'Australia at its best in knockout situations' - Starc

'We respond well to must-win games' - Starc (2:04)

Australia fast bowler Mitchell Starc talks about returning to form after his injury and the team's upcoming must-win match against England (2:04)

Mitchell Starc returned to stump-rattling form at The Oval on Monday afternoon and, although rain deprived Australia of victory over Bangladesh, he was quick to switch focus to what is effectively a quarter-final against England in their final Group A match at the weekend.

Two no-results have left Australia on two points, still second in the group but set to be overtaken by the winner of Bangladesh-New Zealand on Friday. While England have already qualified for the last four, Australia are likely to be in a situation where victory means progression and losing means an early flight home.

"Our record's pretty good in tournament play," Starc said. "I reckon we probably perform at our best when we know it's a knockout situation, when we need to really step up.
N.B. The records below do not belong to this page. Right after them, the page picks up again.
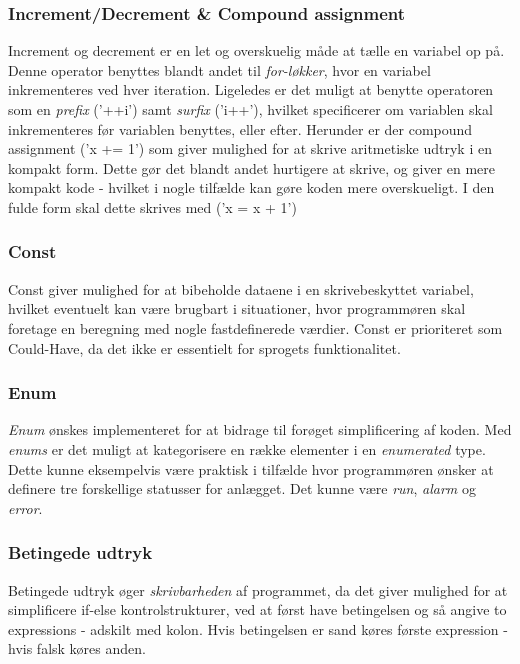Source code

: \subsubsection{Increment/Decrement \& Compound assignment} 
Increment og decrement er en let og overskuelig måde at tælle en variabel op på.
Denne operator benyttes blandt andet til \textit{for-løkker}, hvor en variabel inkrementeres ved hver iteration.
Ligeledes er det muligt at benytte operatoren som en \textit{prefix} ('++i') samt \textit{surfix} ('i++'), hvilket specificerer om variablen skal inkrementeres før variablen benyttes, eller efter.
Herunder er der compound assignment ('x += 1') som giver mulighed for at skrive aritmetiske udtryk i en kompakt form. Dette gør det blandt andet hurtigere at skrive, og giver en mere kompakt kode - hvilket i nogle tilfælde kan gøre koden mere overskueligt. I den fulde form skal dette skrives med ('x = x + 1')

\subsubsection{Const}
Const giver mulighed for at bibeholde dataene i en skrivebeskyttet variabel, hvilket eventuelt kan være brugbart i situationer, hvor programmøren skal foretage en beregning med nogle fastdefinerede værdier. Const er prioriteret som Could-Have, da det ikke er essentielt for sprogets funktionalitet. 

\subsubsection{Enum} 
\textit{Enum} ønskes implementeret for at bidrage til forøget simplificering af koden. Med \textit{enums} er det muligt at kategorisere en række elementer i en \textit{enumerated} type. Dette kunne eksempelvis være praktisk i tilfælde hvor programmøren ønsker at definere tre forskellige statusser for anlægget. Det kunne være \textit{run}, \textit{alarm} og \textit{error}.

\subsubsection{Betingede udtryk}
Betingede udtryk øger \textit{skrivbarheden} af programmet, da det giver mulighed for at simplificere if-else kontrolstrukturer, ved at først have betingelsen og så angive to expressions - adskilt med kolon. Hvis betingelsen er sand køres første expression - hvis falsk køres anden.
I think that brings the best out of a lot of our players, so I think everyone's looking forward to this fixture."

Australia captain Steven Smith had invited extra scrutiny of his pace attack after calling their performance against New Zealand last week "one of the worst bowling displays that we've put on for a very long time". Starc, Josh Hazlewood and Pat Cummins duly responded, albeit against a more limited Bangladesh batting lineup, with spells that were both parsimonious and penetrating.
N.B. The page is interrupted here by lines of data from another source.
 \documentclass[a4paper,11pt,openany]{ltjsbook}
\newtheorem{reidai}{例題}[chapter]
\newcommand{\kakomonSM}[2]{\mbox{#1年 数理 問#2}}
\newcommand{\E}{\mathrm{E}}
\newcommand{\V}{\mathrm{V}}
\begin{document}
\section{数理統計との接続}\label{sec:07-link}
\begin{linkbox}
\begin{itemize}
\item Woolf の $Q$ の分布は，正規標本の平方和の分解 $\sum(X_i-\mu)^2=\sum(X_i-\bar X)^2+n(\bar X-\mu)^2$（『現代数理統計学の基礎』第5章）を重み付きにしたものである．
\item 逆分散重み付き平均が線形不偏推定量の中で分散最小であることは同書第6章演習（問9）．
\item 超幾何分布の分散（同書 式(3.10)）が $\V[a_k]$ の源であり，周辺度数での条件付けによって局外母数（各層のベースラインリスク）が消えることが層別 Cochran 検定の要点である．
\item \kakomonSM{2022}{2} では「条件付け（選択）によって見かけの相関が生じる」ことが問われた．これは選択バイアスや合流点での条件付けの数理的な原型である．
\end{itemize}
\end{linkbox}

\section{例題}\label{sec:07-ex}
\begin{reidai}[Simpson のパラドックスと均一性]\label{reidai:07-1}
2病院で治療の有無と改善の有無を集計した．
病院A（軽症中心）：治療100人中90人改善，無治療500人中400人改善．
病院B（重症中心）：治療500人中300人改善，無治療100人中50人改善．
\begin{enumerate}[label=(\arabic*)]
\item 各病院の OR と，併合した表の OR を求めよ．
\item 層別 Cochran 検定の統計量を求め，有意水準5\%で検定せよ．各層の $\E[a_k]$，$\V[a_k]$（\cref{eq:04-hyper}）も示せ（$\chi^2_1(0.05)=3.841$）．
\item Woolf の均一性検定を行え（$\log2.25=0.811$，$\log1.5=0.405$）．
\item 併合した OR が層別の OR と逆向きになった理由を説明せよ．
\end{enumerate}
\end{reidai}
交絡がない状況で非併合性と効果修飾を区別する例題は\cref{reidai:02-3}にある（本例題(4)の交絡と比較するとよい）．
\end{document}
The innings culminated in Starc's coup de grace of 4 for 1 - Nos. 8, 9 and 10 dispatched neck and crop - to suggest he has slipped into a groove in what was only his second outing since March, having missed the last several months after he suffered a foot stress fracture on Australia's tour of India.

"I think we had a much cleaner performance with the ball all round," Starc said. "We all contributed, we had a fair bit to talk about after the last fixture. It's been pleasing to put that on the board and respond after the New Zealand game.

"It's just nice to play cricket again, it's been a long time. Nice to get these two games under the belt and get some rhythm back, great for the group to end on that positive note with the ball, leading into a big game now against England."

While Bangladesh had mounted a spirited effort in the tournament opener against England, scoring 305 for 6 before losing by eight wickets, their batsmen struggled noticeably with the extra pace generated by Australia's attack - something Bangladesh captain Mashrafe Mortaza said afterwards was an appreciable notch up.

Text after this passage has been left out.